Please transcribe all of the entries exactly, leaving out any images.

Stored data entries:

☆ ☆ ☆ ☆ ☆ ☆ ☆

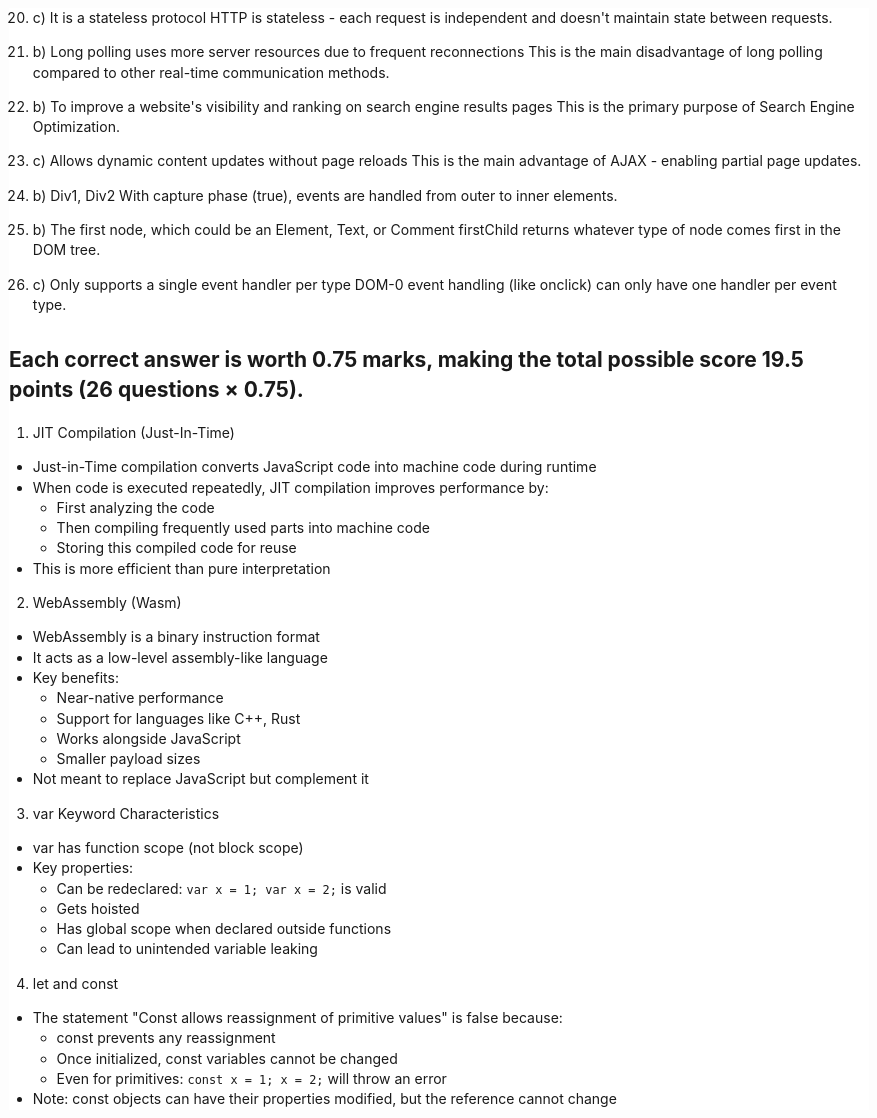 20. c) It is a stateless protocol
    HTTP is stateless - each request is independent and doesn't maintain state between requests.

21. b) Long polling uses more server resources due to frequent reconnections
    This is the main disadvantage of long polling compared to other real-time communication methods.

22. b) To improve a website's visibility and ranking on search engine results pages
    This is the primary purpose of Search Engine Optimization.

23. c) Allows dynamic content updates without page reloads
    This is the main advantage of AJAX - enabling partial page updates.

24. b) Div1, Div2
    With capture phase (true), events are handled from outer to inner elements.

25. b) The first node, which could be an Element, Text, or Comment
    firstChild returns whatever type of node comes first in the DOM tree.

26. c) Only supports a single event handler per type
    DOM-0 event handling (like onclick) can only have one handler per event type.

## Each correct answer is worth 0.75 marks, making the total possible score 19.5 points (26 questions × 0.75).

1. JIT Compilation (Just-In-Time)

- Just-in-Time compilation converts JavaScript code into machine code during runtime
- When code is executed repeatedly, JIT compilation improves performance by:
  - First analyzing the code
  - Then compiling frequently used parts into machine code
  - Storing this compiled code for reuse
- This is more efficient than pure interpretation

2. WebAssembly (Wasm)

- WebAssembly is a binary instruction format
- It acts as a low-level assembly-like language
- Key benefits:
  - Near-native performance
  - Support for languages like C++, Rust
  - Works alongside JavaScript
  - Smaller payload sizes
- Not meant to replace JavaScript but complement it

3. var Keyword Characteristics

- var has function scope (not block scope)
- Key properties:
  - Can be redeclared: `var x = 1; var x = 2;` is valid
  - Gets hoisted
  - Has global scope when declared outside functions
  - Can lead to unintended variable leaking

4. let and const

- The statement "Const allows reassignment of primitive values" is false because:
  - const prevents any reassignment
  - Once initialized, const variables cannot be changed
  - Even for primitives: `const x = 1; x = 2;` will throw an error
- Note: const objects can have their properties modified, but the reference cannot change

☆ ☆ ☆ ☆ ☆ ☆ ☆

§ Response to this task
 20. c) It is a stateless protocol
    HTTP is stateless - each request is independent and doesn't maintain state between requests.

21. b) Long polling uses more server resources due to frequent reconnections
    This is the main disadvantage of long polling compared to other real-time communication methods.

22. b) To improve a website's visibility and ranking on search engine results pages
    This is the primary purpose of Search Engine Optimization.

23. c) Allows dynamic content updates without page reloads
    This is the main advantage of AJAX - enabling partial page updates.

24. b) Div1, Div2
    With capture phase (true), events are handled from outer to inner elements.

25. b) The first node, which could be an Element, Text, or Comment
    firstChild returns whatever type of node comes first in the DOM tree.

26. c) Only supports a single event handler per type
    DOM-0 event handling (like onclick) can only have one handler per event type.

## Each correct answer is worth 0.75 marks, making the total possible score 19.5 points (26 questions × 0.75).

1. JIT Compilation (Just-In-Time)

- Just-in-Time compilation converts JavaScript code into machine code during runtime
- When code is executed repeatedly, JIT compilation improves performance by:
  - First analyzing the code
  - Then compiling frequently used parts into machine code
  - Storing this compiled code for reuse
- This is more efficient than pure interpretation

2. WebAssembly (Wasm)

- WebAssembly is a binary instruction format
- It acts as a low-level assembly-like language
- Key benefits:
  - Near-native performance
  - Support for languages like C++, Rust
  - Works alongside JavaScript
  - Smaller payload sizes
- Not meant to replace JavaScript but complement it

3. var Keyword Characteristics

- var has function scope (not block scope)
- Key properties:
  - Can be redeclared: `var x = 1; var x = 2;` is valid
  - Gets hoisted
  - Has global scope when declared outside functions
  - Can lead to unintended variable leaking

4. let and const

- The statement "Const allows reassignment of primitive values" is false because:
  - const prevents any reassignment
  - Once initialized, const variables cannot be changed
  - Even for primitives: `const x = 1; x = 2;` will throw an error
- Note: const objects can have their properties modified, but the reference cannot change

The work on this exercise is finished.